Growth rate scales as γ ∝ B^{2/3} σ^{-1/3}

Formation of magnetic islands and X-points during instability

A small current sheet can release 10^{42} erg in days

Abstract

We study a resistive tearing instability developing in a system evolving through the combined effect of Hall drift in the Electron-MHD limit and Ohmic dissipation. We explore first the exponential growth of the instability in the linear case and we find the fastest growing mode, the corresponding eigenvalues and dispersion relation. The instability growth rate scales as $\gamma \propto B^{2/3} \sigma^{-1/3}$ where $B$ is the magnetic field and $\sigma$ the electrical conductivity. We confirm the development of the tearing resistive instability in the fully non-linear case, in a plane parallel configuration where the magnetic field polarity reverses, through simulations of systems initiating in Hall equilibrium with some superimposed perturbation.
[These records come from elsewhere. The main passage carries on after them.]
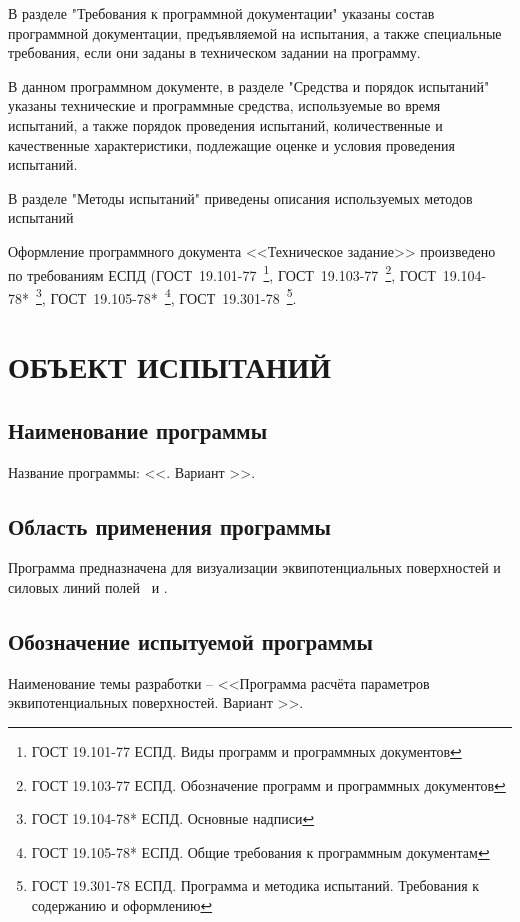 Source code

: \documentclass[14pt,a4paper,final]{extreport}
\begin{document}
В разделе "Требования к программной документации" указаны состав
программной документации, предъявляемой на испытания, а также специальные требования, если они заданы в техническом задании на программу.

В данном программном документе, в разделе "Средства и порядок испытаний" указаны технические и программные средства, используемые во время испытаний, а также порядок проведения испытаний, количественные и качественные
характеристики, подлежащие оценке и условия проведения испытаний.

В разделе "Методы испытаний" приведены описания используемых методов
испытаний

Оформление программного документа <<Техническое задание>> произведено по требованиям ЕСПД (ГОСТ~19.101-77~\footnote{ГОСТ 19.101-77 ЕСПД. Виды программ и программных документов}, 
ГОСТ~19.103-77~\footnote{ГОСТ 19.103-77 ЕСПД. Обозначение программ и программных документов}, 
ГОСТ~19.104-78*~\footnote{ГОСТ 19.104-78* ЕСПД. Основные надписи}, 
ГОСТ~19.105-78*~\footnote{ГОСТ 19.105-78* ЕСПД. Общие требования к программным документам},
ГОСТ~19.301-78~\footnote{ГОСТ 19.301-78 ЕСПД. Программа и методика испытаний. Требования к содержанию и оформлению}.

\pagebreak


\tableofcontents

\pagebreak

\chapter{ ОБЪЕКТ ИСПЫТАНИЙ}
\section{Наименование программы}
Название программы: <<\doctitleoneline. Вариант \variant>>.

\section{Область применения программы}
Программа предназначена для визуализации эквипотенциальных поверхностей и силовых линий полей \fieldA\ и \fieldB.

\section{Обозначение испытуемой программы}
Наименование темы разработки -- <<Программа расчёта параметров эквипотенциальных поверхностей. Вариант \variant>>.
\end{document}
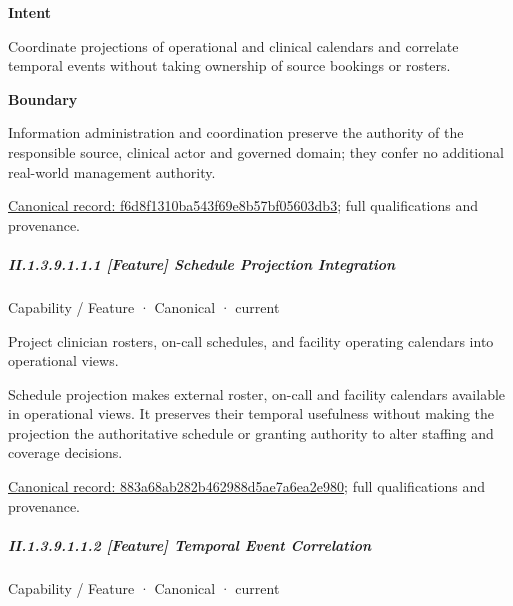 \textbf{Intent}



Coordinate projections of operational and clinical calendars and correlate temporal events without taking ownership of source bookings or rosters.



\textbf{Boundary}



Information administration and coordination preserve the authority of the responsible source, clinical actor and governed domain; they confer no additional real-world management authority.


{\footnotesize \href{../../../../continuum/strategy/capability/f6d8f1310ba543f69e8b57bf05603db3.md}{Canonical record: f6d8f1310ba543f69e8b57bf05603db3}; full qualifications and provenance.}\par
\subparagraph*{II.1.3.9.1.1.1 [Feature] Schedule Projection Integration}
\label{navigation:II.1.3.9.1.1.1}

\label{element:883a68ab282b462988d5ae7a6ea2e980}
{\small Capability / Feature · Canonical · current}\par

Project clinician rosters, on-call schedules, and facility operating calendars into operational views.



Schedule projection makes external roster, on-call and facility calendars available in operational views. It preserves their temporal usefulness without making the projection the authoritative schedule or granting authority to alter staffing and coverage decisions.


{\footnotesize \href{../../../../continuum/strategy/capability/feature/883a68ab282b462988d5ae7a6ea2e980.md}{Canonical record: 883a68ab282b462988d5ae7a6ea2e980}; full qualifications and provenance.}\par
\subparagraph*{II.1.3.9.1.1.2 [Feature] Temporal Event Correlation}
\label{navigation:II.1.3.9.1.1.2}

\label{element:05e1c23baf1c47fbac8457f991efa2be}
{\small Capability / Feature · Canonical · current}\par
Following a transient phase, during which there is some minor rearrangement of the magnetic field, the perturbation grows exponentially. Once the instability is fully developed the magnetic field forms the characteristic islands and X-type reconnection points, where Ohmic decay is enhanced. We discuss the implications of this instability for the local magnetic field evolution in neutron stars' crusts, proposing that it can contribute to heating near the surface of the star, as suggested by models of magnetar post-burst cooling. In particular, we find that a current sheet a few meters thick, covering as little as $1\%$ of the total surface can provide $10^{42}~$erg in thermal energy within a few days. We briefly discuss applications of this instability in other systems where the Hall effect operates such as protoplanetary discs and space plasmas.